**** Dataset excerpts
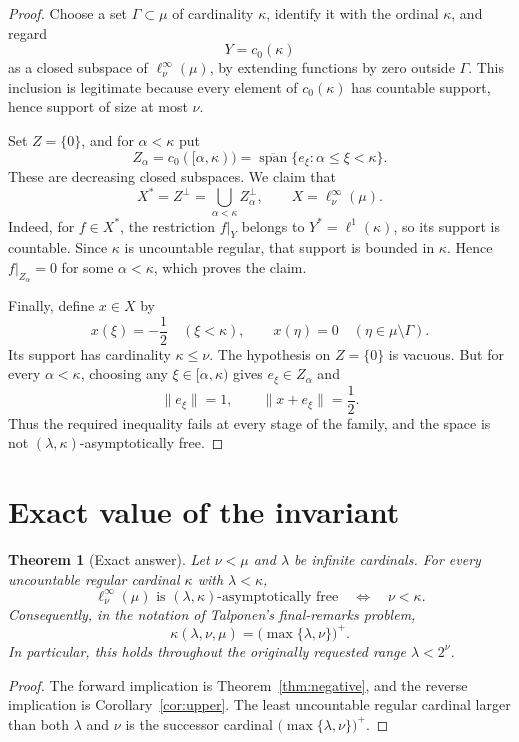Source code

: \documentclass[11pt]{article}
\newtheorem{theorem}{Theorem}
\theoremstyle{remark}
\newcommand{\lin}{\operatorname{span}}
\begin{document}
\begin{proof}
Choose a set \(\Gamma\subset\mu\) of cardinality \(\kappa\), identify it
with the ordinal \(\kappa\), and regard
\[
 Y=c_0(\kappa)
\]
as a closed subspace of \(\ell_\nu^\infty(\mu)\), by extending functions
by zero outside \(\Gamma\).  This inclusion is legitimate because every
element of \(c_0(\kappa)\) has countable support, hence support of size at
most \(\nu\).

Set \(Z=\{0\}\), and for \(\alpha<\kappa\) put
\[
 Z_\alpha=c_0([\alpha,\kappa))
 =\overline{\lin}\{e_\xi:\alpha\leq\xi<\kappa\}.
\]
These are decreasing closed subspaces.  We claim that
\[
 X^*=Z^\perp=\bigcup_{\alpha<\kappa}Z_\alpha^\perp,
 \qquad X=\ell_\nu^\infty(\mu).
\]
Indeed, for \(f\in X^*\), the restriction \(f|_Y\) belongs to
\(Y^*=\ell^1(\kappa)\), so its support is countable.  Since \(\kappa\) is
uncountable regular, that support is bounded in \(\kappa\).  Hence
\(f|_{Z_\alpha}=0\) for some \(\alpha<\kappa\), which proves the claim.

Finally, define \(x\in X\) by
\[
 x(\xi)=-\frac12\quad(\xi<\kappa),
 \qquad x(\eta)=0\quad(\eta\in\mu\setminus\Gamma).
\]
Its support has cardinality \(\kappa\leq\nu\).  The hypothesis on
\(Z=\{0\}\) is vacuous.  But for every \(\alpha<\kappa\), choosing any
\(\xi\in[\alpha,\kappa)\) gives \(e_\xi\in Z_\alpha\) and
\[
 \|e_\xi\|=1,
 \qquad
 \|x+e_\xi\|=\frac12.
\]
Thus the required inequality fails at every stage of the family, and the
space is not \((\lambda,\kappa)\)-asymptotically free.
\end{proof}

\section{Exact value of the invariant}

\begin{theorem}[Exact answer]
\label{thm:exact}
Let \(\nu<\mu\) and \(\lambda\) be infinite cardinals.  For every
uncountable regular cardinal \(\kappa\) with \(\lambda<\kappa\),
\[
 \ell_\nu^\infty(\mu)
 \text{ is }(\lambda,\kappa)\text{-asymptotically free}
 \quad\Longleftrightarrow\quad
 \nu<\kappa.
\]
Consequently, in the notation of Talponen's final-remarks problem,
\[
 \boxed{\displaystyle
 \kappa(\lambda,\nu,\mu)
 =\bigl(\max\{\lambda,\nu\}\bigr)^+.}
\]
In particular, this holds throughout the originally requested range
\(\lambda<2^\nu\).
\end{theorem}

\begin{proof}
The forward implication is Theorem~\ref{thm:negative}, and the reverse
implication is Corollary~\ref{cor:upper}.  The least uncountable regular
cardinal larger than both \(\lambda\) and \(\nu\) is the successor
cardinal \(\bigl(\max\{\lambda,\nu\}\bigr)^+\).
\end{proof}
\end{document}
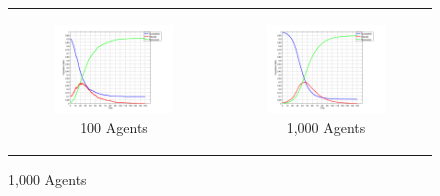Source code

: \begin{figure}
\begin{center}
	\begin{tabular}{c c}
		\begin{subfigure}[b]{0.3\textwidth}
			\centering
			\includegraphics[width=1\textwidth, angle=0]{./shared/fig/frabs/SIR_100agents_150t_01dt_NOSS_parallel_10replications.png}
			\caption{100 Agents}
			\label{fig:sir_abs_agents_repls_100}
		\end{subfigure}
    	&
		\begin{subfigure}[b]{0.3\textwidth}
			\centering
			\includegraphics[width=1\textwidth, angle=0]{./shared/fig/frabs/SIR_1000agents_150t_01dt_NOSS_parallel_10replications.png}
			\caption{1,000 Agents}
			\label{fig:sir_abs_agents_repls_1000}
		\end{subfigure}
    	

\end{tabular}
\end{center}
\end{figure}
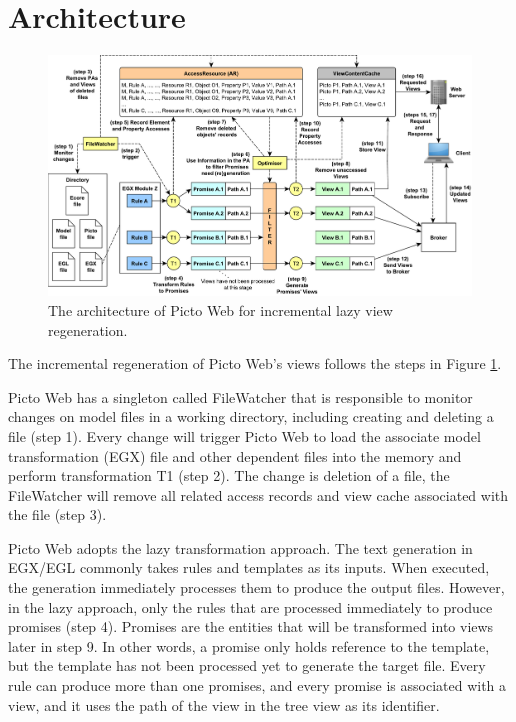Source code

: \section{Architecture}
\label{architecture}

\begin{figure}
	\centering
	\includegraphics[width=\linewidth]{figures/architecture.pdf}
	\caption{The architecture of Picto Web for incremental lazy view regeneration.}
	\label{fig:architecture} 
\end{figure}

The incremental regeneration of Picto Web's views follows the steps in Figure \ref{fig:architecture}. 

Picto Web has a singleton called \textsf{FileWatcher} that is responsible to monitor changes on model files in a working directory, including creating and deleting a file (step 1). Every change will trigger Picto Web to load the associate  model transformation (EGX) file and other dependent files into the memory and perform transformation \textsf{T1} (step 2). The change is deletion of a file, the \textsf{FileWatcher} will remove all related access records and view cache associated with the file (step 3).

Picto Web adopts the lazy transformation approach. The text generation in EGX/EGL commonly takes rules and templates as its inputs.  When executed, the generation immediately processes them to produce the output files. However, in the lazy approach, only the rules that are processed immediately to produce promises (step 4). Promises are the entities that will be transformed into views later in step 9. In other words, a promise only holds reference to the template, but the template has not been processed yet to generate the target file. Every rule can produce more than one promises, and every promise is associated with a view, and it uses the path of the view in the tree view as its identifier.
********
• _Task instructions_:
Search the entries above for "free". Return every line that has it.

• _Exercise response_:
space is not \((\lambda,\kappa)\)-asymptotically free.
 \text{ is }(\lambda,\kappa)\text{-asymptotically free}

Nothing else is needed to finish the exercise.